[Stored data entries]
*****

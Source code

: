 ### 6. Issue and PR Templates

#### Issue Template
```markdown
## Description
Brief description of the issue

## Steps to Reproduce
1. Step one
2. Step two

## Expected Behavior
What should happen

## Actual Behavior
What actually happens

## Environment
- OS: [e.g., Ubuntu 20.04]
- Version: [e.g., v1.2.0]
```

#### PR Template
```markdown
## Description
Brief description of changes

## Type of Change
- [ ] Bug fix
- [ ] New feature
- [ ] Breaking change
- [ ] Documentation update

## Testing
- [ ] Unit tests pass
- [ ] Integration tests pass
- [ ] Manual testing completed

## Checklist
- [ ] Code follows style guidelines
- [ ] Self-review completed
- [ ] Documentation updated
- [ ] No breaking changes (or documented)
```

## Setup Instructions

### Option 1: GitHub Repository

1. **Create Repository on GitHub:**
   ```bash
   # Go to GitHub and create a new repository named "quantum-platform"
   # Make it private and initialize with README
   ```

*****

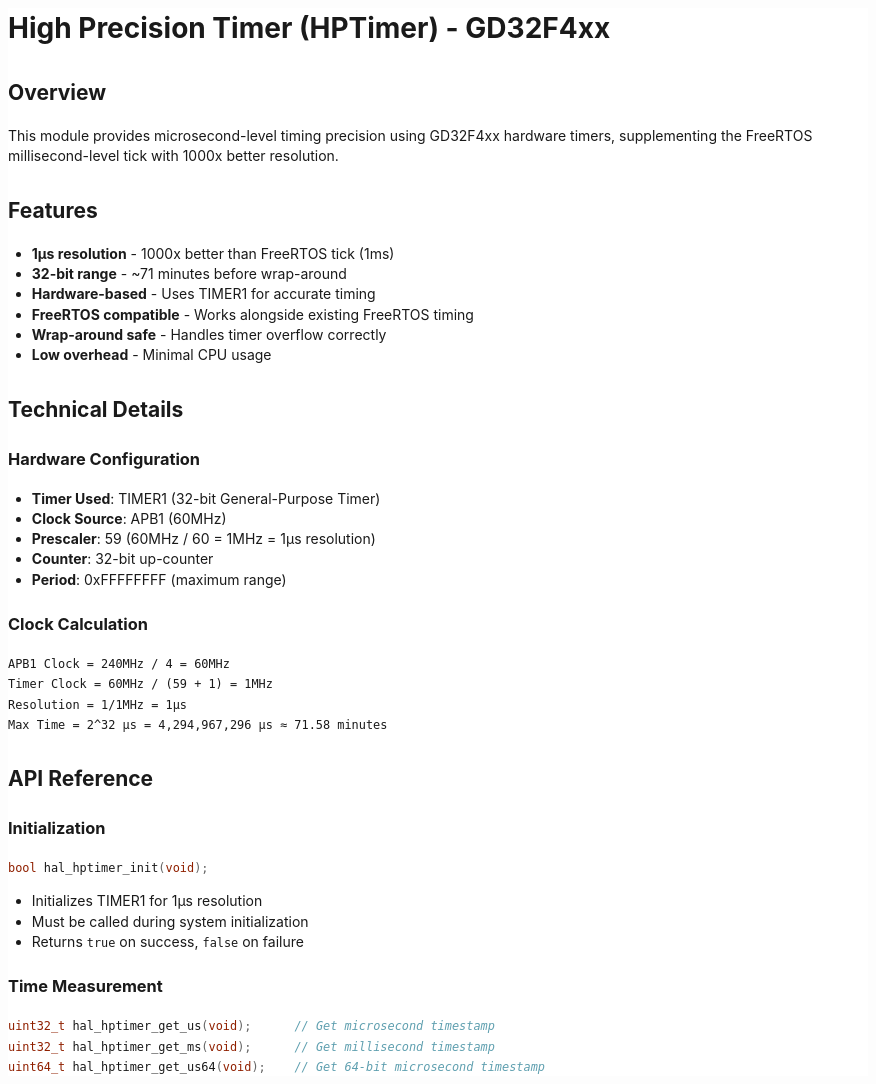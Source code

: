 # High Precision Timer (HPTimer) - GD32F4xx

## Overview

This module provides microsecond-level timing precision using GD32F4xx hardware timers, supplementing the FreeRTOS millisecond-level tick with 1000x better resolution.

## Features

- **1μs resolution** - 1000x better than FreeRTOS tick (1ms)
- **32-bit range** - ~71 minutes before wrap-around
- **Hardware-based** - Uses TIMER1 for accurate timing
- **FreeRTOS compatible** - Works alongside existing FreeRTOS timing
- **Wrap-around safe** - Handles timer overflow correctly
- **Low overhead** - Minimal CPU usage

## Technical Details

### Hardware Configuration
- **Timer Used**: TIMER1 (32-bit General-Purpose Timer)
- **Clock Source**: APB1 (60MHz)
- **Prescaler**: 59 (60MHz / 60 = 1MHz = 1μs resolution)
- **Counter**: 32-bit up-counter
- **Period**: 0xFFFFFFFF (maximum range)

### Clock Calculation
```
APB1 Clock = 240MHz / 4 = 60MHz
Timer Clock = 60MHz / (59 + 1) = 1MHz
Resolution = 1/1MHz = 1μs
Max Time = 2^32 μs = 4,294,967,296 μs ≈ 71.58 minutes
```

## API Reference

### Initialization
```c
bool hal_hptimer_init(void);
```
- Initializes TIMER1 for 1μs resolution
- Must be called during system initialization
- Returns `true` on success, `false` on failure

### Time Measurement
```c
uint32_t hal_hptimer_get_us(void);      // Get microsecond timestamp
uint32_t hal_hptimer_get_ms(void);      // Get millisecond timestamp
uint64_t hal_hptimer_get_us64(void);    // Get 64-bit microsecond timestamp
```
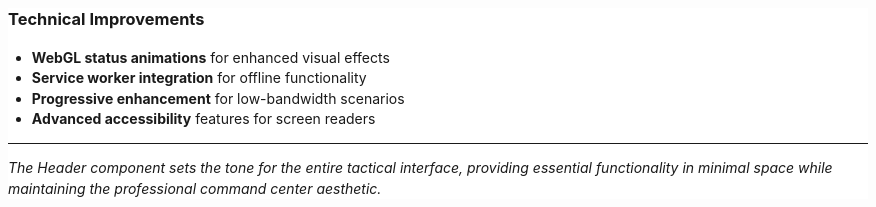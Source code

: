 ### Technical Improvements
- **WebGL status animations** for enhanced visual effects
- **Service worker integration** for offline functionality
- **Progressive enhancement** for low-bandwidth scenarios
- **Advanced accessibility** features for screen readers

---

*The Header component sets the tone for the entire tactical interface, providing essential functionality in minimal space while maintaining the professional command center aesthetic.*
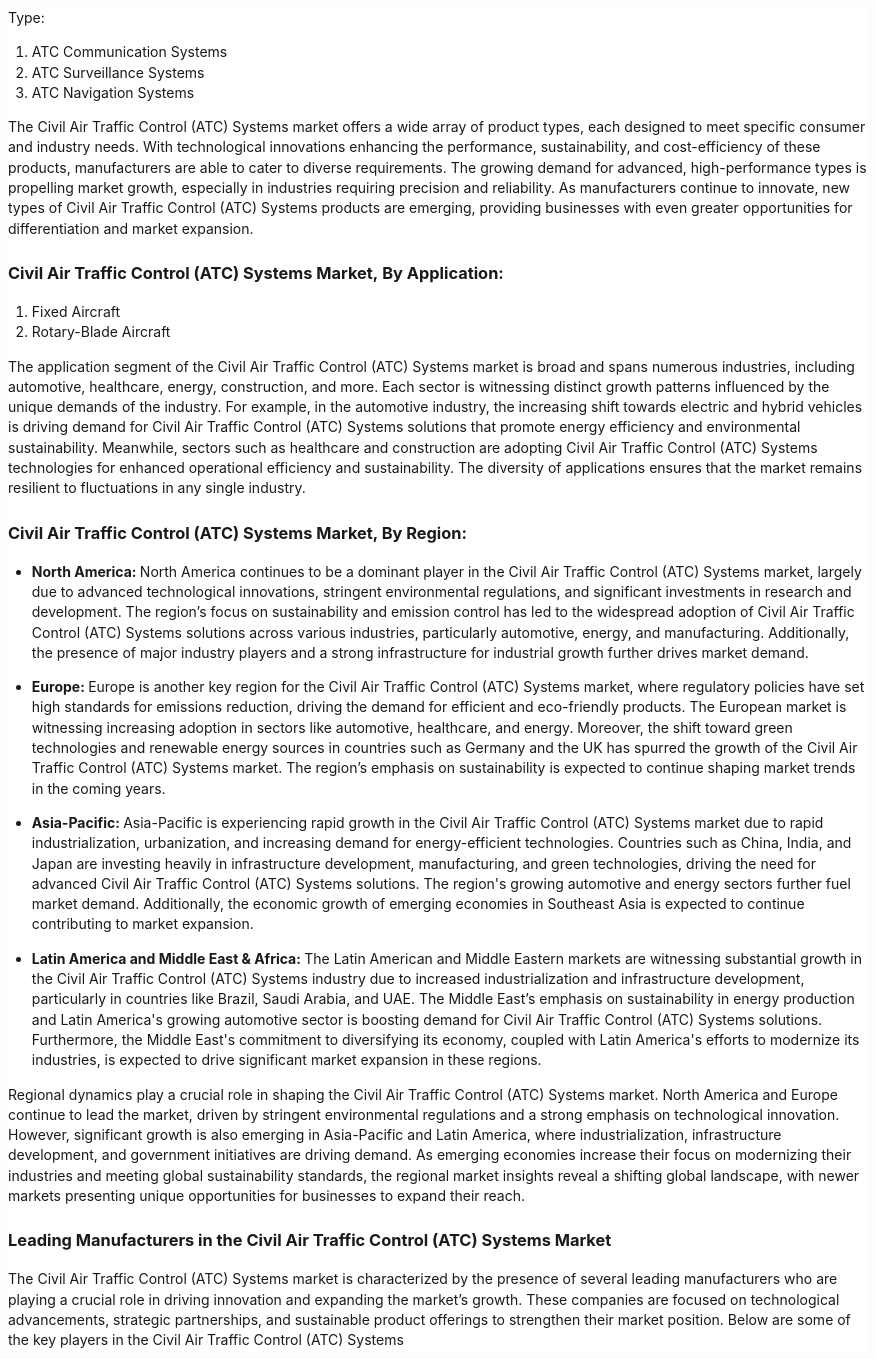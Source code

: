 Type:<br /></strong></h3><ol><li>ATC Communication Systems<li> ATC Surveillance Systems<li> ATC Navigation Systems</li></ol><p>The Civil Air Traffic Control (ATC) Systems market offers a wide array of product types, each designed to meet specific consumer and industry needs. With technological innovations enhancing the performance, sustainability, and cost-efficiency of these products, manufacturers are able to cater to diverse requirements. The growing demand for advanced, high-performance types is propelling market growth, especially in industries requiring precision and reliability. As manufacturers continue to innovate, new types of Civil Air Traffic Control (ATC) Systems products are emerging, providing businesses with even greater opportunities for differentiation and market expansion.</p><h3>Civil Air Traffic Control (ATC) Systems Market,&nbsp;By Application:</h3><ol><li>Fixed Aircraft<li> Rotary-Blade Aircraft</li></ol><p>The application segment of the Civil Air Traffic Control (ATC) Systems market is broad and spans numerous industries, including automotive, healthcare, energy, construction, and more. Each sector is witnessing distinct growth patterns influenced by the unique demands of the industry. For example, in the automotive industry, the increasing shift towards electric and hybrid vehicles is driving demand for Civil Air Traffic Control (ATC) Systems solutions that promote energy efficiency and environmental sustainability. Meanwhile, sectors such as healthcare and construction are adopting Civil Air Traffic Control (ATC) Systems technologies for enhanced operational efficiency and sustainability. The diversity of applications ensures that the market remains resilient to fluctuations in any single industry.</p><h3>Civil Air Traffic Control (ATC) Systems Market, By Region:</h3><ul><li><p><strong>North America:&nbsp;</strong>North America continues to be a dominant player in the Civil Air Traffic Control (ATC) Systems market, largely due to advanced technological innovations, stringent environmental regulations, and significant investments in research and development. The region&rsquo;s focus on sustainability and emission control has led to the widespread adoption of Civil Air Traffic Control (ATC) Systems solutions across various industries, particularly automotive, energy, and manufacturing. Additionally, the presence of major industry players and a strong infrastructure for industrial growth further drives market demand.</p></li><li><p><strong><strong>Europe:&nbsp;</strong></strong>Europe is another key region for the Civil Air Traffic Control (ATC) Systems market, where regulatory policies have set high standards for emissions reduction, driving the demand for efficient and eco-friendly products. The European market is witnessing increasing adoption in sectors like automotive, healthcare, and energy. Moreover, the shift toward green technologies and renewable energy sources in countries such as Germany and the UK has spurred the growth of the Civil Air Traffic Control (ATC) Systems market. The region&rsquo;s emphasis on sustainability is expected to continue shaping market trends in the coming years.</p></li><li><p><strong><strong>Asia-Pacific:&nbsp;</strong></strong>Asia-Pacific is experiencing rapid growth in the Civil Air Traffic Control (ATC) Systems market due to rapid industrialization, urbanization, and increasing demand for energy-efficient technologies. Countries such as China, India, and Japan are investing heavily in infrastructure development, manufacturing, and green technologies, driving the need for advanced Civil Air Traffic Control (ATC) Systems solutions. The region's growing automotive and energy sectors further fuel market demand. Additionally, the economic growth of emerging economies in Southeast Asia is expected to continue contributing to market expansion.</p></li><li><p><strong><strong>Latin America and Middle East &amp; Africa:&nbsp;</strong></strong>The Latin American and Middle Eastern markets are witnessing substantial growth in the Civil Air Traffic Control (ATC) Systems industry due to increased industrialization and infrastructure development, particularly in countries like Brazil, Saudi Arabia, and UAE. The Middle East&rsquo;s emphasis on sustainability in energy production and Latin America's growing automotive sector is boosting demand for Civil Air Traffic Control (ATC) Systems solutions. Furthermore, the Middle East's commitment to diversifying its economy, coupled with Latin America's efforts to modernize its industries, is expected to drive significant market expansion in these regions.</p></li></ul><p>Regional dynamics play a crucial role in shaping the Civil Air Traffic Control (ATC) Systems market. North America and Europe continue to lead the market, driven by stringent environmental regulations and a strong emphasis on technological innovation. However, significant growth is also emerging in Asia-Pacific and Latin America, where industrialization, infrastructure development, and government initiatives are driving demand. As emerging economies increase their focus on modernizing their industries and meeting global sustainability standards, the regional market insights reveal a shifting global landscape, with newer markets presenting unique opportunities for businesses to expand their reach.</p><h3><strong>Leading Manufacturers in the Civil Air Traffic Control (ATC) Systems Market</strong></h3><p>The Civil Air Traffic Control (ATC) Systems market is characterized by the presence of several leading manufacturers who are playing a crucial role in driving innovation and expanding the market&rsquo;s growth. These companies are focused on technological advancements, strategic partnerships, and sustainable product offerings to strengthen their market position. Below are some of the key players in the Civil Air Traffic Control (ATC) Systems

*****

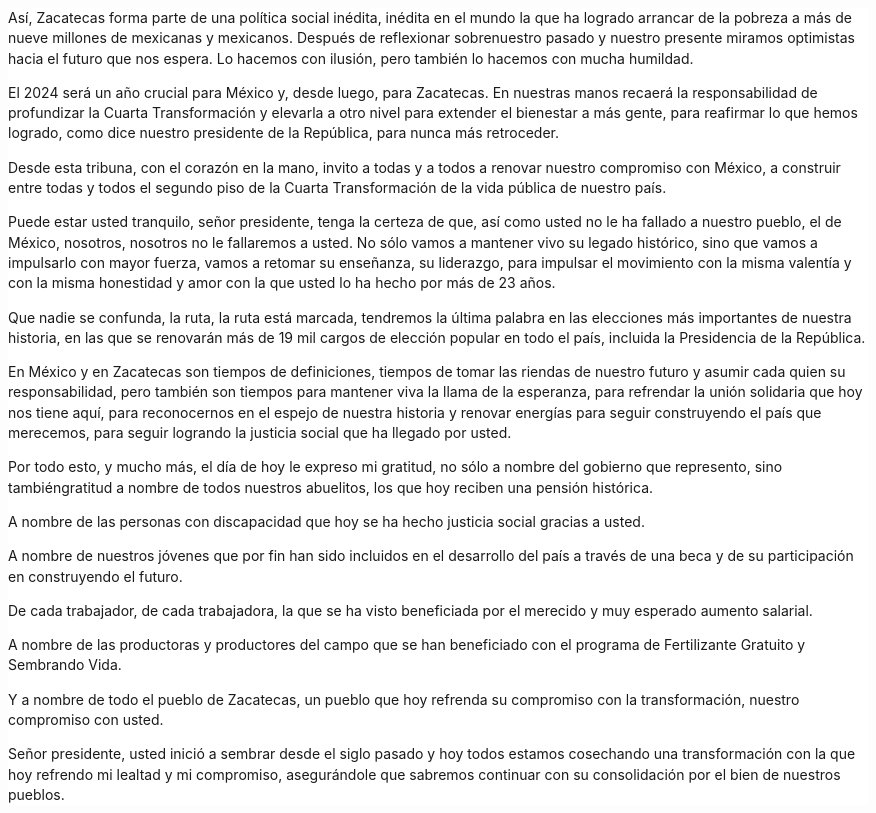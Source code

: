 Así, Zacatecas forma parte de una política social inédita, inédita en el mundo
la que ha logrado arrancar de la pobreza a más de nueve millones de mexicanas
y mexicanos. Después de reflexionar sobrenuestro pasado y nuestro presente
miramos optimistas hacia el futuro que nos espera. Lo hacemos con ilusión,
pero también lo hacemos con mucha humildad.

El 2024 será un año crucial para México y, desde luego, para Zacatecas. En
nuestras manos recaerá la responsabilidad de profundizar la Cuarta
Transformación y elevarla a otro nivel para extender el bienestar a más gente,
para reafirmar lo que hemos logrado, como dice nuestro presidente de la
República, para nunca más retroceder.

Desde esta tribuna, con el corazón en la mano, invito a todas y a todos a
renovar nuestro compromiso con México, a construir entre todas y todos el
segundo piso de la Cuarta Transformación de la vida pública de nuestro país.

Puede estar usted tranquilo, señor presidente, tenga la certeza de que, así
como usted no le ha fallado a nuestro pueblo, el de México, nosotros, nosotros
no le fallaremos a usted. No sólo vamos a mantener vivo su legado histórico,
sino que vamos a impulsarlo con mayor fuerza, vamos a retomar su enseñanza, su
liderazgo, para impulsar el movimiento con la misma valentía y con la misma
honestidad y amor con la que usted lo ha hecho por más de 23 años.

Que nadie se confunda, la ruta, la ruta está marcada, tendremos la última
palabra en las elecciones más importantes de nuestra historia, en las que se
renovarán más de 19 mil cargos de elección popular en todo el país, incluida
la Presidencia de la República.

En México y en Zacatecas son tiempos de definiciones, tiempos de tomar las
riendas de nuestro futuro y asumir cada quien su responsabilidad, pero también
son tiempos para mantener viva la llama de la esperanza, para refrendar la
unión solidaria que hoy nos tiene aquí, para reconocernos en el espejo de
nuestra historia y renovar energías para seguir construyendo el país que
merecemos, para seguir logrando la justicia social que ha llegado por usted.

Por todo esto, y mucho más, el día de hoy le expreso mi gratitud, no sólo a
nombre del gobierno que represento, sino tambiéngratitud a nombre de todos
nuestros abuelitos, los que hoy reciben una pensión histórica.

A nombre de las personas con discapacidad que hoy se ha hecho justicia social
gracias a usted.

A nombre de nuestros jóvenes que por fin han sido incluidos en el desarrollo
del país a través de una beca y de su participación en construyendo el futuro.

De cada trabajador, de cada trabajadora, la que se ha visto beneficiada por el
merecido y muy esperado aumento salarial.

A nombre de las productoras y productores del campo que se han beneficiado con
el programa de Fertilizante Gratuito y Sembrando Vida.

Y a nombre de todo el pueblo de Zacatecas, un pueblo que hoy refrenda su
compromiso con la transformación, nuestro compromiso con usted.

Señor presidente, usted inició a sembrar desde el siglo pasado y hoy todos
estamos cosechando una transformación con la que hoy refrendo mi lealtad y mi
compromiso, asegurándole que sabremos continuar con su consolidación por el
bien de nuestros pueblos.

*****

The lines to return are those in the entries above that include "timestamp".

# Answer section
uint32_t hal_hptimer_get_us(void);      // Get microsecond timestamp
uint32_t hal_hptimer_get_ms(void);      // Get millisecond timestamp
uint64_t hal_hptimer_get_us64(void);    // Get 64-bit microsecond timestamp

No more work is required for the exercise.